[Las palabras perdidas]



El otro día estuve a punto de abandonarte. No sabés, fue terrible. Por momentos estuve desconectado, descolocado, del mundo y de vos. No sé que fue lo que me pasó, un bloqueo, una centella que se interpuso entre mi nuca y los minutos, los segundos, las cuadras. Qué cerca estuve, a unos metros, qué digo metros, centímetros de ruta en mi cabeza. Pero no te imaginás, seguro que no te imaginás -incluso creo que ni siquiera debe importarte- pero por unos instantes casi te olvidé, tu presencia invisible y corrupta en el arco entre mis orejas fue una más, perdida en medio de múltiples imágenes. Tu silueta metamorfoseante –producto de muchas otras, de los relojes gastados- de pronto se desdibujó y se volvió menos familiar que de costumbre. Casi irreconocible.

No puedo especificar bien las razones, el desencadenante, el soluto que provocó esa reacción. Quizás fueron algunas palabras perdidas que trajo una nube de tormenta pasajera, palabras simples pero de gran desaliento. Quizás fueron las hojas muertas que quedaron guardadas en el baúl del otoño, quizás la humedad se abalanzó sobre mí con su capa de esponja, quizás un perro desganado que se arrastraba al resguardo de la sombra de la siesta. Quizás fue un pombero de la misma siesta, con su sombrero de paja, con una sonrisa maliciosa pero cómplice. O tal vez fue el olor a tierra mojada que sabe prevenirnos antes de la lluvia.

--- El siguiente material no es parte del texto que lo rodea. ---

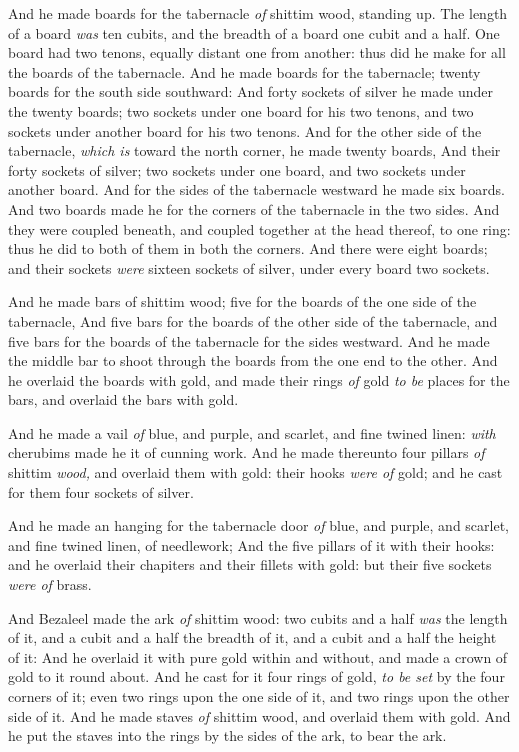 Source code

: \documentclass[11pt,letterpaper,oneside]{memoir}
\begin{document}
And he made boards for the tabernacle \emph{of} shittim wood, standing
up. The length of a board \emph{was} ten cubits, and the breadth of a
board one cubit and a half. One board had two tenons, equally distant
one from another: thus did he make for all the boards of the tabernacle.
And he made boards for the tabernacle; twenty boards for the south side
southward: And forty sockets of silver he made under the twenty boards;
two sockets under one board for his two tenons, and two sockets under
another board for his two tenons. And for the other side of the
tabernacle, \emph{which is} toward the north corner, he made twenty
boards, And their forty sockets of silver; two sockets under one board,
and two sockets under another board. And for the sides of the tabernacle
westward he made six boards. And two boards made he for the corners of
the tabernacle in the two sides. And they were coupled beneath, and
coupled together at the head thereof, to one ring: thus he did to both
of them in both the corners. And there were eight boards; and their
sockets \emph{were} sixteen sockets of silver, under every board two
sockets.

And he made bars of shittim wood; five for the boards of the one side of
the tabernacle, And five bars for the boards of the other side of the
tabernacle, and five bars for the boards of the tabernacle for the sides
westward. And he made the middle bar to shoot through the boards from
the one end to the other. And he overlaid the boards with gold, and made
their rings \emph{of} gold \emph{to be} places for the bars, and overlaid the
bars with gold.

And he made a vail \emph{of} blue, and purple, and scarlet, and fine
twined linen: \emph{with} cherubims made he it of cunning work. And he
made thereunto four pillars \emph{of} shittim \emph{wood,} and overlaid
them with gold: their hooks \emph{were of} gold; and he cast for them
four sockets of silver.

And he made an hanging for the tabernacle door \emph{of} blue, and
purple, and scarlet, and fine twined linen, of needlework; And the five
pillars of it with their hooks: and he overlaid their chapiters and
their fillets with gold: but their five sockets \emph{were of} brass.

And Bezaleel made the ark \emph{of} shittim wood: two cubits and a half
\emph{was} the length of it, and a cubit and a half the breadth of it,
and a cubit and a half the height of it: And he overlaid it with pure
gold within and without, and made a crown of gold to it round about. And
he cast for it four rings of gold, \emph{to be set} by the four corners
of it; even two rings upon the one side of it, and two rings upon the
other side of it. And he made staves \emph{of} shittim wood, and
overlaid them with gold. And he put the staves into the rings by the
sides of the ark, to bear the ark.
\end{document}
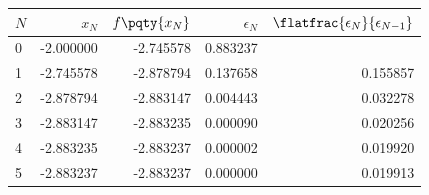 \begin{tabular}{lrrrr}
\toprule
\(N\) & \(x_N\) & \(f\pqty{x_N}\) & \(\epsilon_N\) & \(\flatfrac{\epsilon_N}{\epsilon_{N - 1}}\) \\
\midrule
0 & -2.000000 & -2.745578 & 0.883237 & \\
1 & -2.745578 & -2.878794 & 0.137658 & 0.155857 \\
2 & -2.878794 & -2.883147 & 0.004443 & 0.032278 \\
3 & -2.883147 & -2.883235 & 0.000090 & 0.020256 \\
4 & -2.883235 & -2.883237 & 0.000002 & 0.019920 \\
5 & -2.883237 & -2.883237 & 0.000000 & 0.019913 \\
\bottomrule
\end{tabular}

Pero debo tener cuidado, porque retornarte es costumbre. Y a las costumbres, como a los vicios y a los amores de septiembre, no se los lleva una ola cargada de sal. Ni siquiera el surtidor de una fuente en una plaza, ni siquiera el sol eterno del solsticio de verano. Y no sería extraño –incluso para vos, que ya es decir mucho- que algún día, entre mates bajo la frescura del sauce, el triste sauce del patio de la casa de la abuela; insisto, no sería extraño que de repente sienta el vientre lleno por la mitad, que me invada la insatisfacción, y que todo eso se deba a haberte dejado.

Tengo miedo, miedo de quedarme sin nada por arriesgar las últimas fichas, y llegar a casa temprano y con los bolsillos agujereados de llanto. Tengo miedo, sabés; vení, te hago un lugar en mi cama. Vení, cubrime con tu sábana de enero en el sur –aunque esté fría como vos-. Vení; cuidame, puta.